Inside a CySEC Suitability Thematic Review: What the Supervisor Actually Examines
I have been through a CySEC suitability thematic review.
Not a high-level survey. Not a checklist exercise. A detailed, structured examination of how an investment firm collects client information, assesses investment products, matches clients with suitable recommendations, and documents every step of that process.
If you provide portfolio management and/or investment advice at a Cyprus Investment Firm, this is what CySEC is looking at when your firm is selected for review. And the process goes further than most compliance officers expect.
This article walks through the main areas the supervisor examines, what kind of evidence is requested, and what happens after the initial submission.
1. How the Firm Collects Client Information
The first area CySEC examines is the mechanism the firm uses to obtain information from clients. This covers the suitability questionnaire itself, how it captures knowledge and experience, financial situation, and investment objectives, and whether the design of the questionnaire is robust enough to produce meaningful results.
The supervisor wants to understand whether the firm uses different questionnaires depending on the type of advice, the product characteristics, or the client profile. A single generic form applied to every client and every product will attract scrutiny.
CySEC also asks how the firm handles client self-assessments. If a client rates their own risk tolerance or knowledge level, the supervisor wants to see that the firm cross-checks that self-assessment against objective criteria. Open-ended questions, scenario-based testing of risk-return understanding, and verification against actual trading history or financial data are all areas of interest.
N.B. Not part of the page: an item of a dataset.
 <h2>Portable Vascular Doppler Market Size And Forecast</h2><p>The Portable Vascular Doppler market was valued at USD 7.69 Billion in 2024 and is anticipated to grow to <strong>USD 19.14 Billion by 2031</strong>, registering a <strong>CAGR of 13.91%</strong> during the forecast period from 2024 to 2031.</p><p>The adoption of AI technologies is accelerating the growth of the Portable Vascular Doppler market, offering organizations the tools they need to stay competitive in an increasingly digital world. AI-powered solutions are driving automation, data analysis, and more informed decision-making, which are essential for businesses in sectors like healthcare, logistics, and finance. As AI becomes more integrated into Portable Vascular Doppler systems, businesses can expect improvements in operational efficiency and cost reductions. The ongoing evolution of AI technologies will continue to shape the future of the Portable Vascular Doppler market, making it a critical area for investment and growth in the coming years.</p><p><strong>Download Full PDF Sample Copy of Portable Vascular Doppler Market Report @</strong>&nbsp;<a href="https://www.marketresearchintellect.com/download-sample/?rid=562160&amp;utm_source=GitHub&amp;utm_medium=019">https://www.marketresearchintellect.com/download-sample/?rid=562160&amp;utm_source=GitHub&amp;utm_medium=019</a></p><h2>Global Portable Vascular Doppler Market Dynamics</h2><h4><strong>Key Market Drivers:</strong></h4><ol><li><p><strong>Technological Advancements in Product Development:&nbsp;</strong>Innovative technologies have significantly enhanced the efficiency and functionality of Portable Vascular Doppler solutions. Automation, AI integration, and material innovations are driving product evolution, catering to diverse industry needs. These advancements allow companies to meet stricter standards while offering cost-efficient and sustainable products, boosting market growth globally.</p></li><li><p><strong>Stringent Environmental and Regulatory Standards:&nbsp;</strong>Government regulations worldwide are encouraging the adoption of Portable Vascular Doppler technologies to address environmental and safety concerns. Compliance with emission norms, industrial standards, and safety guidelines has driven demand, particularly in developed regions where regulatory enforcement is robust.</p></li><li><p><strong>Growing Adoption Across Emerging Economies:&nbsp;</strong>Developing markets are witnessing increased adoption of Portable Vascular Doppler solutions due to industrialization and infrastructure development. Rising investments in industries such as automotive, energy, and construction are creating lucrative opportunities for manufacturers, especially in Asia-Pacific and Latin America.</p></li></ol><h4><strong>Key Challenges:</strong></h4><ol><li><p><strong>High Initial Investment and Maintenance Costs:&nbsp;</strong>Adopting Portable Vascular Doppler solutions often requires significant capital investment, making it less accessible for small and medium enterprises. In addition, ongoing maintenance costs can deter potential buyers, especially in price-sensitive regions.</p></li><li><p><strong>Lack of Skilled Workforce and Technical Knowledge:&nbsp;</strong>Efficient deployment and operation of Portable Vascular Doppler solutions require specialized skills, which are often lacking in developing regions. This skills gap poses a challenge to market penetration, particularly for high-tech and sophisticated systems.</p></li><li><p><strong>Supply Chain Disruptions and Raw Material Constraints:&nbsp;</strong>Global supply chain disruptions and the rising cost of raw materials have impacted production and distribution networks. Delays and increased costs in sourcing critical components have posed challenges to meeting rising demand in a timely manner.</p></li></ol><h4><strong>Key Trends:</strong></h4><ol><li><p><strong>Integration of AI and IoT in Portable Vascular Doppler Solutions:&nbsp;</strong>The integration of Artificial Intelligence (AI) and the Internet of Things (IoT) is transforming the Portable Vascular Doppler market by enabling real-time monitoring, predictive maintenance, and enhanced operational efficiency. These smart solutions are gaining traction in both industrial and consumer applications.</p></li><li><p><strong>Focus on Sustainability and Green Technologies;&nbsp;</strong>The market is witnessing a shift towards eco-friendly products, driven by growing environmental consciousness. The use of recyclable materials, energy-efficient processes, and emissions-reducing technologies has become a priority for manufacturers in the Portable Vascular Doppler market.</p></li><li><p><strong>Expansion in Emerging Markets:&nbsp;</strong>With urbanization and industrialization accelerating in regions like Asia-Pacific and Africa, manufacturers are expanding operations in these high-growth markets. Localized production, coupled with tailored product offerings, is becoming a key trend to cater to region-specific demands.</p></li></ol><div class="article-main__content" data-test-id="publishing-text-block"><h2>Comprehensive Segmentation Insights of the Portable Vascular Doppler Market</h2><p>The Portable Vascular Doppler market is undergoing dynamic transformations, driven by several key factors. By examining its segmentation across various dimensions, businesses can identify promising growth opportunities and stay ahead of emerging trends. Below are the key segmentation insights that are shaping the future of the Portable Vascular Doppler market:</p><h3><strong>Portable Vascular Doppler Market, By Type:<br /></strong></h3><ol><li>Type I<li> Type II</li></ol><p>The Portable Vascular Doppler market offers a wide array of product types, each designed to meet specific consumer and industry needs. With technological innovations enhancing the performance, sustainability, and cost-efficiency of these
Another area of focus is inconsistency detection. If a client's answers contradict each other, does the questionnaire flag it? Does the firm have a process to resolve inconsistencies before proceeding with a recommendation? CySEC expects both design-level safeguards (built into the questionnaire) and operational-level reviews (carried out by staff or compliance).
What this means in practice: Your suitability questionnaire is not just a form. It is the foundation of your entire suitability framework, and CySEC examines it as such. If the questionnaire does not differentiate by product type or client profile, if it relies on unverified self-assessment, or if it has no mechanism for flagging inconsistent answers, the supervisor will identify these as gaps.
2. Client Profile Updates and the Risk of Induced Changes
CySEC pays close attention to how and when client profiles are updated. The supervisor asks what triggers a profile update, whether that is a set review period, a material change in the client's circumstances, or some other event.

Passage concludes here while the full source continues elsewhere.